===== PROVIDED RECORDS =====

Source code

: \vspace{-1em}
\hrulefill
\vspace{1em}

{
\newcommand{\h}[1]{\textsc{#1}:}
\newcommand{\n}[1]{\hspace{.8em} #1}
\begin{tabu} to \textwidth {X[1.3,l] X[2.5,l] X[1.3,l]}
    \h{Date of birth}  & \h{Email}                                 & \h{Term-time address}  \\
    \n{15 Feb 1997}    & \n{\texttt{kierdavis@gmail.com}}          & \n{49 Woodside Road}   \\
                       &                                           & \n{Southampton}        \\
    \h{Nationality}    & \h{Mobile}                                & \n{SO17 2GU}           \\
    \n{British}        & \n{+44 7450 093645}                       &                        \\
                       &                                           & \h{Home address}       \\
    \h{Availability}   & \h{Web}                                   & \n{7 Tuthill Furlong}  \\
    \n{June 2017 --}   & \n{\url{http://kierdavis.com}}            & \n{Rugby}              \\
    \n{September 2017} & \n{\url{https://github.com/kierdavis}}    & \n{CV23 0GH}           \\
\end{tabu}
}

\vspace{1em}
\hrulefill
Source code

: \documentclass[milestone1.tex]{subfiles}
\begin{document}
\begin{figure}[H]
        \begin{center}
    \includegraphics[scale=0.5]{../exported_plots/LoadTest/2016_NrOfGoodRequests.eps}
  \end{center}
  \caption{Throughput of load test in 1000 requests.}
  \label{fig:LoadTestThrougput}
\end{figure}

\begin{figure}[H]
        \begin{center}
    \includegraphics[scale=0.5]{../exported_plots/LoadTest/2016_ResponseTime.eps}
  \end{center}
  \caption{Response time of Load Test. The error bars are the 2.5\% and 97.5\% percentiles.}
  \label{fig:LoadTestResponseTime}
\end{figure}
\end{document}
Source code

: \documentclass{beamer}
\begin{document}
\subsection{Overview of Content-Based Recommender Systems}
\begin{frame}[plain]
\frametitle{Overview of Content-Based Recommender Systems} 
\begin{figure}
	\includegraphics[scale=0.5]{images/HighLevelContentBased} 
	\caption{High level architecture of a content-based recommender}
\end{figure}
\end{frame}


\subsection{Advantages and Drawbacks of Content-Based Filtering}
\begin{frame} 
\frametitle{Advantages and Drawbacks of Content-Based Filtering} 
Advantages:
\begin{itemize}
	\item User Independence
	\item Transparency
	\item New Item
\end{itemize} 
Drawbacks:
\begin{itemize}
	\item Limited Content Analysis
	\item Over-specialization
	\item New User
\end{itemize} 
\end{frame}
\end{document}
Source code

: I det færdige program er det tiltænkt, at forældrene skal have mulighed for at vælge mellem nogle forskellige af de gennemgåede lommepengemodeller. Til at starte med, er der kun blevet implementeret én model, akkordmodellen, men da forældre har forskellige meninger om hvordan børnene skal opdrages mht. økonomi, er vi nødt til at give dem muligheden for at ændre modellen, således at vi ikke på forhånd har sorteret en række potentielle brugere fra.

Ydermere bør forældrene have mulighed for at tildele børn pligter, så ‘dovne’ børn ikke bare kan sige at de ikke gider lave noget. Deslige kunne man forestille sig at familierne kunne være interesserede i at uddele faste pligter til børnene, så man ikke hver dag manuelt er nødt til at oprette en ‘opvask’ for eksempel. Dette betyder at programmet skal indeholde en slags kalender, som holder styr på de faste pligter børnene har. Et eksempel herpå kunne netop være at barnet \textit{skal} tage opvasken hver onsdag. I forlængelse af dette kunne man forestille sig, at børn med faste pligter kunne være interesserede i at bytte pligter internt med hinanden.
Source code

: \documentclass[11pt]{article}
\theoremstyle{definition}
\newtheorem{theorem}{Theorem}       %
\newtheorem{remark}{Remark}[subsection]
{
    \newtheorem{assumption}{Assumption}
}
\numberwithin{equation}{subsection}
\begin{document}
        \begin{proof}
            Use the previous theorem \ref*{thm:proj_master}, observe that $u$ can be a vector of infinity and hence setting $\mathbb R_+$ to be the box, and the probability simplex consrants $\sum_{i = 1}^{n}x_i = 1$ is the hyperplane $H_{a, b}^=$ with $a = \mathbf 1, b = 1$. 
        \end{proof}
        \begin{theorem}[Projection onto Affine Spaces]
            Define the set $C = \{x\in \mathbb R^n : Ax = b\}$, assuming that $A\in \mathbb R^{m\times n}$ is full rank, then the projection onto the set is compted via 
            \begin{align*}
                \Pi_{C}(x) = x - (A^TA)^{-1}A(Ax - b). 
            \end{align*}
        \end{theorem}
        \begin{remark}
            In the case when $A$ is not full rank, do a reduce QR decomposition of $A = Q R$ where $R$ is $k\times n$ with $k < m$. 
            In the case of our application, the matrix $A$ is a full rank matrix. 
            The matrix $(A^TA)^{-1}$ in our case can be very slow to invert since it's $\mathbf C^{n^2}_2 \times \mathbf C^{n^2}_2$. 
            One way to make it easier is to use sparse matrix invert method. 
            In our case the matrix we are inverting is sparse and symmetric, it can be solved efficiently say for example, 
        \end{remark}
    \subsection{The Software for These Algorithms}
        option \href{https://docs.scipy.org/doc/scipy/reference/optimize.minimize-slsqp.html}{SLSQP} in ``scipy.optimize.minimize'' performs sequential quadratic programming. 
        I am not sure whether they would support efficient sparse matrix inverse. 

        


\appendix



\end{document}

=====
===== PROVIDED RECORDS =====

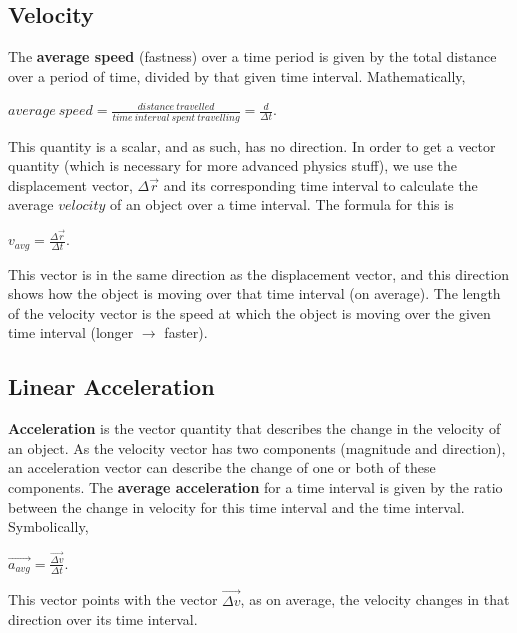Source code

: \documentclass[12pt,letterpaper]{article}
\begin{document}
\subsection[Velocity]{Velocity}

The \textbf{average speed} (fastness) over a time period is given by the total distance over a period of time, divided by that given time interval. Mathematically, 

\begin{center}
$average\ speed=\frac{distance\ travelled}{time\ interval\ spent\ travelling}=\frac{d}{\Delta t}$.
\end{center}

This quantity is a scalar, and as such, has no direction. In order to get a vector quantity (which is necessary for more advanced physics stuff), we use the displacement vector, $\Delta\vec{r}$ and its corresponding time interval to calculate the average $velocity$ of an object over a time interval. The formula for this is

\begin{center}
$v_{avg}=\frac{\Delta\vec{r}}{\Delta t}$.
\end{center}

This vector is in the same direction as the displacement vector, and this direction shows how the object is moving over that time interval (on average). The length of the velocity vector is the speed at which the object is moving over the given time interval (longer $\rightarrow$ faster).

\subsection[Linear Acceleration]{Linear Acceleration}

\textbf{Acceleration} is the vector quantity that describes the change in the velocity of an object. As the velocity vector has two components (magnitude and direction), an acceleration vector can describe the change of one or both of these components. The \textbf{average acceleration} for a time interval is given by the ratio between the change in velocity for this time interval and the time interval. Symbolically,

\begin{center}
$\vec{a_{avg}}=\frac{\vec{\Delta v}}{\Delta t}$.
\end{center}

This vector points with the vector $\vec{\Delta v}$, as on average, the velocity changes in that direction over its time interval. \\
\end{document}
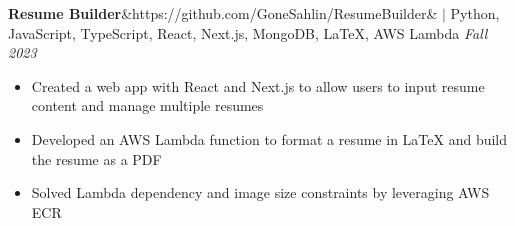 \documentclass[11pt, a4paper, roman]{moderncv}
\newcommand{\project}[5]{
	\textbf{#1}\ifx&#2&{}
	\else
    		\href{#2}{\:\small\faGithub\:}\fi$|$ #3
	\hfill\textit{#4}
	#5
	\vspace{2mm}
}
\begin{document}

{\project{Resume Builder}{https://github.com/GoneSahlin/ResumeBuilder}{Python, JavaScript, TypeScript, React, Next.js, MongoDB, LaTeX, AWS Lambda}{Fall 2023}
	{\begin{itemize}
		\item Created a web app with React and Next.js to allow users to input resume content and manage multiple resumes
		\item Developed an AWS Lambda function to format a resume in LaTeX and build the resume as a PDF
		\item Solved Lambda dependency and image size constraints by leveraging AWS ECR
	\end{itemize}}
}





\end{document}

=====
===== PROVIDED RECORDS =====

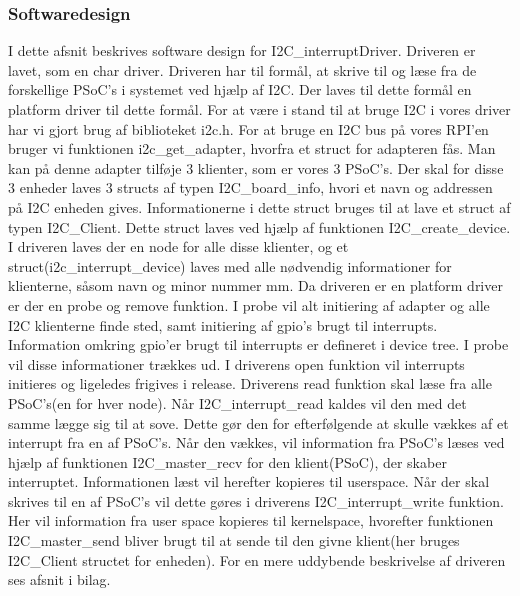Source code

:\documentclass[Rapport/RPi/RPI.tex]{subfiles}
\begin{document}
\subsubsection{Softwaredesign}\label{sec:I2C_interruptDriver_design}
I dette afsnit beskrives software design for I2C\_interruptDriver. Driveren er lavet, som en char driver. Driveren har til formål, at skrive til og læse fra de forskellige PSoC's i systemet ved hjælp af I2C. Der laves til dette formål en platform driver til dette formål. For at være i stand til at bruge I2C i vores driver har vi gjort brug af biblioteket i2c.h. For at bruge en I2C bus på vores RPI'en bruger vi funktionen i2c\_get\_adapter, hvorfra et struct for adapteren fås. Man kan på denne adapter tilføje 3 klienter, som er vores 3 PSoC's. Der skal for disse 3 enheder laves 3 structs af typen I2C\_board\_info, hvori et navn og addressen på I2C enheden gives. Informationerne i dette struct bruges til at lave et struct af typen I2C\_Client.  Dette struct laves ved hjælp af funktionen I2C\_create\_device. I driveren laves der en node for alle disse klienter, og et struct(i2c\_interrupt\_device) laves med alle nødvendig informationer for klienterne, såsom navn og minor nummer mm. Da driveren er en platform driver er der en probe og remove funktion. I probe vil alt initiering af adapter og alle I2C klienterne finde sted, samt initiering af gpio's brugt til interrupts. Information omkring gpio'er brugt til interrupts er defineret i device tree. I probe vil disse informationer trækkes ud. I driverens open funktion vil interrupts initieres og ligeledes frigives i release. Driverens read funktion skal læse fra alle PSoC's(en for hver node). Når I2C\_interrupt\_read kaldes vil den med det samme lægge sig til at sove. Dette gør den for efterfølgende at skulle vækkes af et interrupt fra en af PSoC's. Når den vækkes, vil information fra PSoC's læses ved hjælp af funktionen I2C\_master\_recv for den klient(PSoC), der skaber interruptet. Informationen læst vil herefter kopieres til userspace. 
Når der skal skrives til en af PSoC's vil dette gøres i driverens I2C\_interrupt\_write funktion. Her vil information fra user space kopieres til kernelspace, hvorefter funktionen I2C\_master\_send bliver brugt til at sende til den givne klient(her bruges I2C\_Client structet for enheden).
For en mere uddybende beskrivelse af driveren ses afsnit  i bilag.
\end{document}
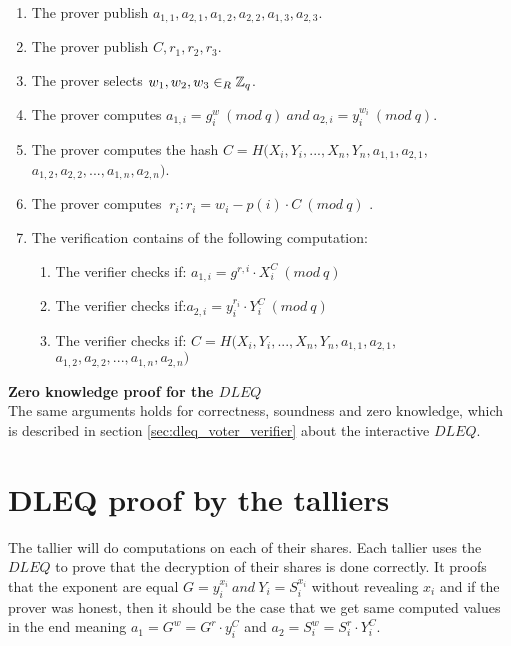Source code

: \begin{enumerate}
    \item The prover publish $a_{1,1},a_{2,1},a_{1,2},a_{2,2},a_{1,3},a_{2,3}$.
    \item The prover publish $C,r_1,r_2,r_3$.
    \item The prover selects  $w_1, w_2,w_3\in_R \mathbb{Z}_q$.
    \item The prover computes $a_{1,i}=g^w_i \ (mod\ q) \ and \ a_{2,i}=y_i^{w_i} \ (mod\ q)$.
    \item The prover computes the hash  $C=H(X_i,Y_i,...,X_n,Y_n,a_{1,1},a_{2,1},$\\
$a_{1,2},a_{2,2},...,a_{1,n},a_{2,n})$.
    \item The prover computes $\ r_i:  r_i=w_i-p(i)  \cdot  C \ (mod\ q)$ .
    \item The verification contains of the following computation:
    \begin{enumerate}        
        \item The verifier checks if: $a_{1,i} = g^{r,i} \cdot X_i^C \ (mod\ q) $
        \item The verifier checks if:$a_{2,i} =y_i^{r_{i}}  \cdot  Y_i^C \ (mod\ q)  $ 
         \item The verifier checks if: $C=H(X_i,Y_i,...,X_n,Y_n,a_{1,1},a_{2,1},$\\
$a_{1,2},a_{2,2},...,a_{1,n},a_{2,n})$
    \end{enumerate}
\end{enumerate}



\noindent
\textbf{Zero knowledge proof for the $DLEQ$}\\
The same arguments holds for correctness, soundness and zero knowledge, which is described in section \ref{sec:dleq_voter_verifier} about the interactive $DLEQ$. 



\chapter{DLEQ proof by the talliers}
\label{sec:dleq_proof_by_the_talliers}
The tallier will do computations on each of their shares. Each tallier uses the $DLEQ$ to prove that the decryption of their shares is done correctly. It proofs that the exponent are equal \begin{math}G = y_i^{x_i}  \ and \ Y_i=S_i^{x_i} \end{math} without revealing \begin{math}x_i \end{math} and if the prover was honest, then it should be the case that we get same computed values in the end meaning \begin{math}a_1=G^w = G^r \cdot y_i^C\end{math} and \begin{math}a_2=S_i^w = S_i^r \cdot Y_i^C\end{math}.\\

=====

> [PROBLEM DETAILS] Only lines with the word "quantity" go in the answer. Take them all from the entries above.

> [TASK ANSWER]
This quantity is a scalar, and as such, has no direction. In order to get a vector quantity (which is necessary for more advanced physics stuff), we use the displacement vector, $\Delta\vec{r}$ and its corresponding time interval to calculate the average $velocity$ of an object over a time interval. The formula for this is
\textbf{Acceleration} is the vector quantity that describes the change in the velocity of an object. As the velocity vector has two components (magnitude and direction), an acceleration vector can describe the change of one or both of these components. The \textbf{average acceleration} for a time interval is given by the ratio between the change in velocity for this time interval and the time interval. Symbolically,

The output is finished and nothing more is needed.